Movimento nella parte interna. Molti trillo [sic] si avvicinano. All’improvviso tutti si mettono in
ginocchio, quelli più davanti baciano la mano del cardinale benedicente e annuente: viola,
oro, una calottina splendente sui capelli bianchi; tutto intorno una schiera nera. E l’eretico va
goffamente indietro come un gambero, con le ginocchia rigide e faticosi inchini. Passato! Di
nuovo alcune ore. Visita del medico. Pranzo. Se ho già pranzato, mi domanda passando il
fine e alto vicario generale, e anche se ho voglia di continuare ad aspettare se dovesse
durare così fino alle 2, aggiunge con uno sguardo indagatore. Ma non mi sono lasciato tanto
facilmente stanare con il fumo dalla tana della volpe. (Fortunatamente non sapevo ancora
niente della raccomandazione di Roma). E dire che qui avevo appuntamento, ero quasi
atteso. Che sfacciataggine! Una lettera di monsignor Maglione?? Due segretari hanno scosso
il capo interrogativamente. Mai arrivata, non sappiamo niente di qualcosa del genere. Ma
devo ora tentare da solo. Devo attendere però! “È un disastro oggi! Tanta gente! ”. E ho
aspettato. Ecco verso l’una un cenno, finalmente. Saltello a passo di corsa. Sono in un
piccolo e sontuoso salotto; uno scintillio viola e oro, al centro, in una poltrona dorata con
braccioli, un vecchio signore curvo, con gli occhi grandi, marroni e severi. Il segretario spiega
in due parole e sparisce. Sua Eminenza legge il biglietto che Maspoli ha indirizzato a Rossi.

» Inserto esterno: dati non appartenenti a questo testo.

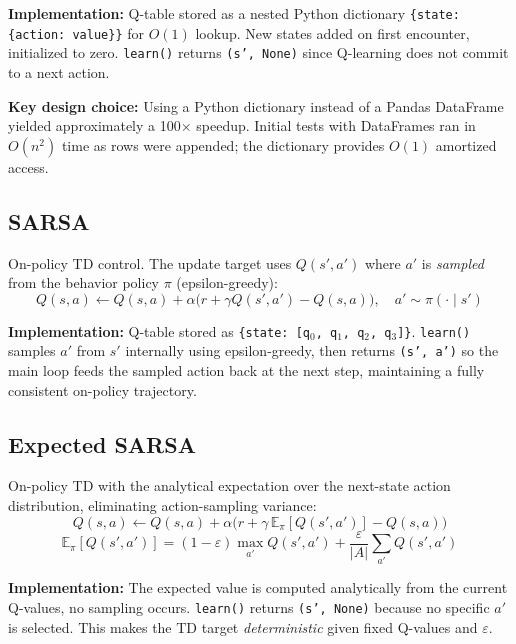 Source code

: \documentclass[11pt,letterpaper]{article}
\begin{document}
\textbf{Implementation:} Q-table stored as a nested Python dictionary
\texttt{\{state: \{action: value\}\}} for $O(1)$ lookup. New states added on first
encounter, initialized to zero. \texttt{learn()} returns \texttt{(s', None)} since
Q-learning does not commit to a next action.

\textbf{Key design choice:} Using a Python dictionary instead of a Pandas DataFrame
yielded approximately a 100$\times$ speedup. Initial tests with DataFrames ran in
$O(n^2)$ time as rows were appended; the dictionary provides $O(1)$ amortized access.

\subsection{SARSA}

On-policy TD control. The update target uses $Q(s', a')$ where $a'$ is \emph{sampled}
from the behavior policy $\pi$ (epsilon-greedy):
\begin{equation}
  Q(s,a) \leftarrow Q(s,a) + \alpha\bigl(r + \gamma Q(s',a') - Q(s,a)\bigr),\quad
  a' \sim \pi(\cdot\mid s')
\end{equation}

\textbf{Implementation:} Q-table stored as \texttt{\{state: [q$_0$, q$_1$, q$_2$, q$_3$]\}}.
\texttt{learn()} samples $a'$ from $s'$ internally using epsilon-greedy, then returns
\texttt{(s', a')} so the main loop feeds the sampled action back at the next step,
maintaining a fully consistent on-policy trajectory.

\subsection{Expected SARSA}

On-policy TD with the analytical expectation over the next-state action distribution,
eliminating action-sampling variance:
\begin{equation}
  Q(s,a) \leftarrow Q(s,a) + \alpha\bigl(r + \gamma\,\mathbb{E}_{\pi}[Q(s',a')] - Q(s,a)\bigr)
\end{equation}
\begin{equation}
  \mathbb{E}_{\pi}[Q(s',a')] = (1-\varepsilon)\max_{a'}Q(s',a')
    + \frac{\varepsilon}{|A|}\sum_{a'}Q(s',a')
\end{equation}

\textbf{Implementation:} The expected value is computed analytically from the current
Q-values, no sampling occurs. \texttt{learn()} returns \texttt{(s', None)} because
no specific $a'$ is selected. This makes the TD target \emph{deterministic} given
fixed Q-values and $\varepsilon$.
\end{document}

“Ma a chi parla? Per chi è questo?”, sussurra con tono lievemente accusatorio. Spiego, ma
della lettera scomparsa di Maglione non posso parlare, in tre parole dico l’essenziale. “Ma
questo è un affare molto grave”, continua a mormorare severo. Sua Eminenza si degna di
leggere la commendatizia della cancelleria vescovile di Lugano indirizzata al clero ticinese. La
lettera di Motta cade come pula leggera a lato. “Ma questo non mi tocca. È un affare del
vicario generale. Vada da lui.” Con nobile dignità e calma, senza emettere una sola parola ad
alta voce, volo fuori dall’uscio. L’operazione non è durata nemmeno due minuti. Nella fretta
del commiato, ho dimenticato perfino di baciare la mano destra, che mi era stata porta. föra
da bál! [così nel testo] Al vicario generale illustro, forse un po’ troppo a mio favore, la grande
grazia di cui ho goduto. Egli si degna subito di far copiare dal cancelliere la lettera di Maspoli
anche per la diocesi di Milano. Anche da lui la letteruccia di Motta cade in disgrazia. In una
parola: senza Lugano – Bertoni – Maspoli, a Milano non avrei ottenuto nulla. Già dopo una
buona mezz’ora sono riuscito ad avere la lettera di raccomandazione indirizzata al clero
milanese, sottoscritta dal vicario generale. Sì, e adesso, in conclusione, lo snello signore mi
concede perfino anche alcune parole gentili in libertà, e si compiace inoltre, interessato, di
parlare della nostra opera e di guardare le mie fotografie. E così, dopo lunghi giri e rigiri, sono
pur pervenuto a quel buon fine che, senza la raccomandazione di monsignor Maglione, avrei
potuto raggiungere direttamente, il giorno prima e in un quarto d’ora, tramite monsignor
Rossi.
Avevo dunque quello che mi serviva. Adesso, dopo aver tacitato la fame e la sete, si trattava
di superare l’ultimo martirio: il ritorno a casa con il treno delle 5. È partito alle 7. Come
centinaia di formiche s’attaccano a un povero verme, così il treno era stracolmo di persone.
Sui respingenti, sui predellini, appesi alle maniglie; alle porte aperte i passeggeri penzolavano
per metà all’esterno. In uno scompartimento per otto persone, insieme con circa altri venti
compagni di sventura, ho avuto la fortuna di conquistarmi uno spazio, sul quale, durante più
di tre ore, nell’enorme calura e tra torrenti di sudore, sono riuscito a reggermi diritto in piedi,
quasi senza poter fare un solo movimento. Alle 9½ è suonata finalmente l’ora della
liberazione.
Dunque, all’incirca: parturiunt montes, nascetur ridiculus mus.
Lunedì si va con l’autobus a Erba – Canzo.
Per favore, anche questa lettera giunga al signor prof. Jud. Vi saluta tutti cordialmente il
Vostro Paul Scheuermeier
Ecco qui le fotografie mancanti 149 e 157 per Voi due.
Le copie delle raccomandazioni seguono non appena ho tempo.